Within the field of spatial audio exists a variety of barriers to participation and engagement. These issues range from financial accessibility issues (where equipment can cost thousands of dollars) to class issues (where many are excluded because of the cultures surrounding the music and the spaces in which it occurs). There are also barriers to engagement erected through the types of spatial systems constructed, the listening environment that is encouraged, and the type of music that people are encouraged to compose. The fundamentality of the ‘sweet spot’ within much spatial music automatically excludes those outside of the sweet spot from most likely experiencing the composer’s intentions.
This paper looks at the creation of a new compositional framework that is intended for use in facilitating non-sweet spot oriented multichannel works.
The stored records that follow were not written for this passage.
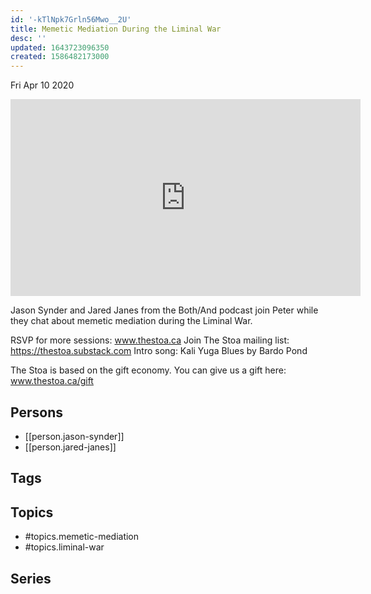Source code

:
 ```yaml
---
id: '-kTlNpk7Grln56Mwo__2U'
title: Memetic Mediation During the Liminal War
desc: ''
updated: 1643723096350
created: 1586482173000
---
```





Fri Apr 10 2020

<iframe width="560" height="315" src="https://www.youtube.com/embed/sxdNCQSyXYQ" title="Memetic Mediation During the Liminal War w/ Jason Synder and Jared Janes" frameborder="0" allow="accelerometer; autoplay; clipboard-write; encrypted-media; gyroscope; picture-in-picture" allowfullscreen ></iframe>

Jason Synder and Jared Janes from the Both/And podcast join Peter while they chat about memetic mediation during the Liminal War.

RSVP for more sessions: www.thestoa.ca
Join The Stoa mailing list: https://thestoa.substack.com
Intro song: Kali Yuga Blues by Bardo Pond

The Stoa is based on the gift economy. You can give us a gift here: www.thestoa.ca/gift

## Persons

- [[person.jason-synder]]
- [[person.jared-janes]]

## Tags



## Topics

- #topics.memetic-mediation
- #topics.liminal-war

## Series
It discusses the construction and utilisation of the framework, listener and composer responses from a test case of framework, while also touching on future work that has been inspired by these investigations.
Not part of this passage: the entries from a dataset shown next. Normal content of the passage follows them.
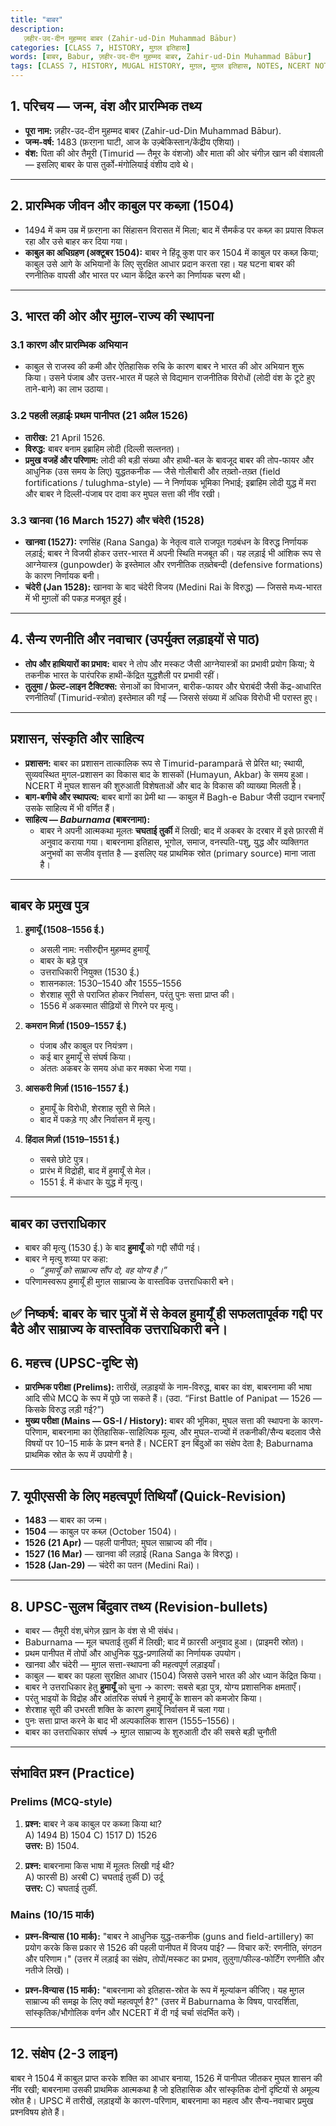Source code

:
 ```yaml
---
title: "बाबर"
description: 
   ज़हीर-उद-दीन मुहम्मद बाबर (Zahir-ud-Din Muhammad Bābur)
categories: [CLASS 7, HISTORY, मुग़ल इतिहास]
words: [बाबर, Babur, ज़हीर-उद-दीन मुहम्मद बाबर, Zahir-ud-Din Muhammad Bābur]
tags: [CLASS 7, HISTORY, MUGAL HISTORY, मुग़ल, मुग़ल इतिहास, NOTES, NCERT NOTES]
---
```


## 1. परिचय — जन्म, वंश और प्रारम्भिक तथ्य
- **पूरा नाम:** ज़हीर-उद-दीन मुहम्मद बाबर (Zahir-ud-Din Muhammad Bābur).  
- **जन्म-वर्ष:** 1483 (फ़रग़ना घाटी, आज के उज़्बेकिस्तान/केंद्रीय एशिया)।   
- **वंश:** पिता की ओर तैमूरी (Timurid — तैमूर के वंशजो) और माता की ओर चंगीज़ खान की वंशावली — इसलिए बाबर के पास तुर्को-मंगोलियाई वंशीय दावे थे। 

---

## 2. प्रारम्भिक जीवन और काबुल पर कब्ज़ा (1504)
- 1494 में कम उम्र में फ़रग़ना का सिंहासन विरासत में मिला; बाद में सैमर्कंड पर कब्ज़ का प्रयास विफल रहा और उसे बाहर कर दिया गया।   
- **काबुल का अधिग्रहण (अक्टूबर 1504):** बाबर ने हिंदू कुश पार कर 1504 में काबुल पर कब्ज़ किया; काबुल उसे आगे के अभियानों के लिए सुरक्षित आधार प्रदान करता रहा। यह घटना बाबर की रणनीतिक वापसी और भारत पर ध्यान केंद्रित करने का निर्णायक चरण थी। 

---

## 3. भारत की ओर और मुग़ल-राज्य की स्थापना  
### 3.1 कारण और प्रारम्भिक अभियान
- काबुल से राजस्व की कमी और ऐतिहासिक रुचि के कारण बाबर ने भारत की ओर अभियान शुरू किया। उसने पंजाब और उत्तर-भारत में पहले से विद्यमान राजनीतिक विरोधों (लोदी वंश के टूटे हुए ताने-बाने) का लाभ उठाया। 

### 3.2 पहली लड़ाईः प्रथम पानीपत (21 अप्रैल 1526)
- **तारीख:** 21 April 1526.  
- **विरुद्ध:** बाबर बनाम इब्राहिम लोदी (दिल्ली सल्तनत)।  
- **प्रमुख वजहें और परिणाम:** लोदी की बड़ी संख्या और हाथी-बल के बावजूद बाबर की तोप-फायर और आधुनिक (उस समय के लिए) युद्धतकनीक — जैसे गोलीबारी और तख़्तो-तख़्त (field fortifications / tulughma-style) — ने निर्णायक भूमिका निभाई; इब्राहिम लोदी युद्ध में मरा और बाबर ने दिल्ली-पंजाब पर दावा कर मुघल सत्ता की नींव रखी। 

### 3.3 खानवा (16 March 1527) और चंदेरी (1528)
- **खानवा (1527):** रणसिंह (Rana Sanga) के नेतृत्व वाले राजपूत गठबंधन के विरुद्ध निर्णायक लड़ाई; बाबर ने विजयी होकर उत्तर-भारत में अपनी स्थिति मजबूत की। यह लड़ाई भी आंशिक रूप से आग्नेयास्त्र (gunpowder) के इस्तेमाल और रणनीतिक तख़्तेबन्दी (defensive formations) के कारण निर्णायक बनी।   
- **चंदेरी (Jan 1528):** खानवा के बाद चंदेरी विजय (Medini Rai के विरुद्ध) — जिससे मध्य-भारत में भी मुग़लों की पकड़ मजबूत हुई।  

---

## 4. सैन्य रणनीति और नवाचार (उपर्युक्त लड़ाइयों से पाठ)
- **तोप और हाथियारों का प्रभाव:** बाबर ने तोप और मस्कट जैसी आग्नेयास्त्रों का प्रभावी प्रयोग किया; ये तकनीक भारत के पारंपरिक हाथी-केंद्रित युद्धशैली पर प्रभावी रहीं।   
- **तुलुमा / फ़ेल्ट-लाइन टैक्टिक्स:** सेनाओं का विभाजन, बारीक-फायर और घेराबंदी जैसी केंद्र-आधारित रणनीतियाँ (Timurid-स्त्रोत) इस्तेमाल की गईं — जिससे संख्या में अधिक विरोधी भी परास्त हुए। 

---

## प्रशासन, संस्कृति और साहित्य
- **प्रशासन:** बाबर का प्रशासन तात्कालिक रूप से Timurid-paramparā से प्रेरित था; स्थायी, सुव्यवस्थित मुगल-प्रशासन का विकास बाद के शासकों (Humayun, Akbar) के समय हुआ। NCERT में मुघल शासन की शुरुआती विशेषताओं और बाद के विकास की व्याख्या मिलती है।   
- **बाग-बगीचे और स्थापत्य:** बाबर बागों का प्रेमी था — काबुल में Bagh-e Babur जैसी उद्यान रचनाएँ उसके साहित्य में भी वर्णित हैं।   
- **साहित्य — _Baburnama_ (बाबरनामा):**  
  - बाबर ने अपनी आत्मकथा मूलतः **चघताई तुर्की** में लिखी; बाद में अकबर के दरबार में इसे फ़ारसी में अनुवाद कराया गया। बाबरनामा इतिहास, भूगोल, समाज, वनस्पति-पशु, युद्ध और व्यक्तिगत अनुभवों का सजीव वृत्तांत है — इसलिए यह प्राथमिक स्रोत (primary source) माना जाता है। 

---

## बाबर के प्रमुख पुत्र
1. **हुमायूँ (1508–1556 ई.)**
   - असली नाम: नसीरुद्दीन मुहम्मद हुमायूँ  
   - बाबर के बड़े पुत्र  
   - उत्तराधिकारी नियुक्त (1530 ई.)  
   - शासनकाल: 1530–1540 और 1555–1556  
   - शेरशाह सूरी से पराजित होकर निर्वासन, परंतु पुनः सत्ता प्राप्त की।  
   - 1556 में अकस्मात सीढ़ियों से गिरने पर मृत्यु।  

2. **कमरान मिर्ज़ा (1509–1557 ई.)**
   - पंजाब और काबुल पर नियंत्रण।  
   - कई बार हुमायूँ से संघर्ष किया।  
   - अंततः अकबर के समय अंधा कर मक्का भेजा गया।  

3. **आसकरी मिर्ज़ा (1516–1557 ई.)**
   - हुमायूँ के विरोधी, शेरशाह सूरी से मिले।  
   - बाद में पकड़े गए और निर्वासन में मृत्यु।  

4. **हिंदाल मिर्ज़ा (1519–1551 ई.)**
   - सबसे छोटे पुत्र।  
   - प्रारंभ में विद्रोही, बाद में हुमायूँ से मेल।  
   - 1551 ई. में कंधार के युद्ध में मृत्यु।  

---

## बाबर का उत्तराधिकार
- बाबर की मृत्यु (1530 ई.) के बाद **हुमायूँ** को गद्दी सौंपी गई।  
- बाबर ने मृत्यु शय्या पर कहा:  
  - *“हुमायूँ को साम्राज्य सौंप दो, वह योग्य है।”*  
- परिणामस्वरूप हुमायूँ ही मुग़ल साम्राज्य के वास्तविक उत्तराधिकारी बने।  

✅ **निष्कर्ष**: बाबर के चार पुत्रों में से केवल **हुमायूँ** ही सफलतापूर्वक गद्दी पर बैठे और साम्राज्य के वास्तविक उत्तराधिकारी बने।
---

## 6. महत्त्व (UPSC-दृष्टि से)
- **प्रारम्भिक परीक्षा (Prelims):** तारीखें, लड़ाइयों के नाम-विरुद्ध, बाबर का वंश, बाबरनामा की भाषा आदि सीधे MCQ के रूप में पूछे जा सकते हैं। (उदा. “First Battle of Panipat — 1526 — किसके विरुद्ध लड़ी गई?”)   
- **मुख्य परीक्षा (Mains — GS-I / History):** बाबर की भूमिका, मुघल सत्ता की स्थापना के कारण-परिणाम, बाबरनामा का ऐतिहासिक-साहित्यिक मूल्य, और मुघल-राज्यों में तकनीकी/सैन्य बदलाव जैसे विषयों पर 10–15 मार्क के प्रश्न बनते हैं। NCERT इन बिंदुओं का संक्षेप देता है; Baburnama प्राथमिक स्रोत के रूप में उपयोगी है। 

---

## 7. यूपीएससी के लिए महत्वपूर्ण तिथियाँ (Quick-Revision)
- **1483** — बाबर का जन्म।   
- **1504** — काबुल पर कब्ज़ (October 1504)।   
- **1526 (21 Apr)** — पहली पानीपत; मुघल साम्राज्य की नींव।   
- **1527 (16 Mar)** — खानवा की लड़ाई (Rana Sanga के विरुद्ध)।   
- **1528 (Jan-29)** — चंदेरी का पतन (Medini Rai)। 

---

## 8. UPSC-सुलभ बिंदुवार तथ्य (Revision-bullets)
- बाबर — तैमूरी वंश,चंगेज़ ख़ान के वंश से भी संबंध।   
- Baburnama — मूल चघताई तुर्की में लिखी; बाद में फ़ारसी अनुवाद हुआ। (प्राइमरी स्रोत)।   
- प्रथम पानीपत में तोपों और आधुनिक युद्ध-प्रणालियों का निर्णायक उपयोग।   
- खानवा और चंदेरी — मुग़ल सत्ता-स्थापना की महत्वपूर्ण लड़ाइयाँ।   
- काबुल — बाबर का पहला सुरक्षित आधार (1504) जिससे उसने भारत की ओर ध्यान केंद्रित किया। 
- बाबर ने उत्तराधिकार हेतु **हुमायूँ** को चुना → कारण: सबसे बड़ा पुत्र, योग्य प्रशासनिक क्षमताएँ।  
- परंतु भाइयों के विद्रोह और आंतरिक संघर्ष ने हुमायूँ के शासन को कमजोर किया।  
- शेरशाह सूरी की उभरती शक्ति के कारण हुमायूँ निर्वासन में चला गया।  
- पुनः सत्ता प्राप्त करने के बाद भी अल्पकालिक शासन (1555–1556)।  
- बाबर का उत्तराधिकार संघर्ष → मुग़ल साम्राज्य के शुरुआती दौर की सबसे बड़ी चुनौती

---

## संभावित प्रश्न (Practice)
### Prelims (MCQ-style)
1. **प्रश्न:** बाबर ने कब काबुल पर कब्जा किया था?  
   A) 1494 B) 1504 C) 1517 D) 1526  
   **उत्तर:** B) 1504. 

2. **प्रश्न:** बाबरनामा किस भाषा में मूलतः लिखी गई थी?  
   A) फारसी B) अरबी C) चघताई तुर्की D) उर्दू  
   **उत्तर:** C) चघताई तुर्की. 

### Mains (10/15 मार्क)
- **प्रश्न-विन्यास (10 मार्क):** "बाबर ने आधुनिक युद्ध-तकनीक (guns and field-artillery) का प्रयोग करके किस प्रकार से 1526 की पहली पानीपत में विजय पाई? — विचार करें: रणनीति, संगठन और परिणाम।" (उत्तर में लड़ाई का संक्षेप, तोपों/मस्कट का प्रभाव, तुलुगा/फील्ड-फोर्टिंग रणनीति और नतीजे लिखें)। 

- **प्रश्न-विन्यास (15 मार्क):** "बाबरनामा को इतिहास-स्रोत के रूप में मूल्यांकन कीजिए। यह मुग़ल साम्राज्य की समझ के लिए क्यों महत्वपूर्ण है?" (उत्तर में Baburnama के विषय, पारदर्शिता, सांस्कृतिक/भौगोलिक वर्णन और NCERT में दी गई चर्चा संदर्भित करें)। 

---

## 12. संक्षेप (2-3 लाइन)
बाबर ने 1504 में काबुल प्राप्त करके शक्ति का आधार बनाया, 1526 में पानीपत जीतकर मुघल शासन की नींव रखी; बाबरनामा उसकी प्राथमिक आत्मकथा है जो इतिहासिक और सांस्कृतिक दोनों दृष्टियों से अमूल्य स्रोत है। UPSC में तारीखें, लड़ाइयों के कारण-परिणाम, बाबरनामा का महत्व और सैन्य-नवाचार प्रमुख प्रश्नविषय होते हैं।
Jesse Austin-Stewart is a Te Whanganui-a-Tara-based sonic artist with a focus on spatial sound. He is currently working on his PhD at Massey University researching barriers of engagement within spatial audio.
Bridget Johnson creates immersive sound installations and performances that heighten the audiences experience with spatial audio. Her work focuses on exploring the way sound can move through space and developing new interfaces to allow composers and performers to further explore expressivity through real time spatialisation in their work. Her installations explore these themes in combination with site-specificity and abstraction of time.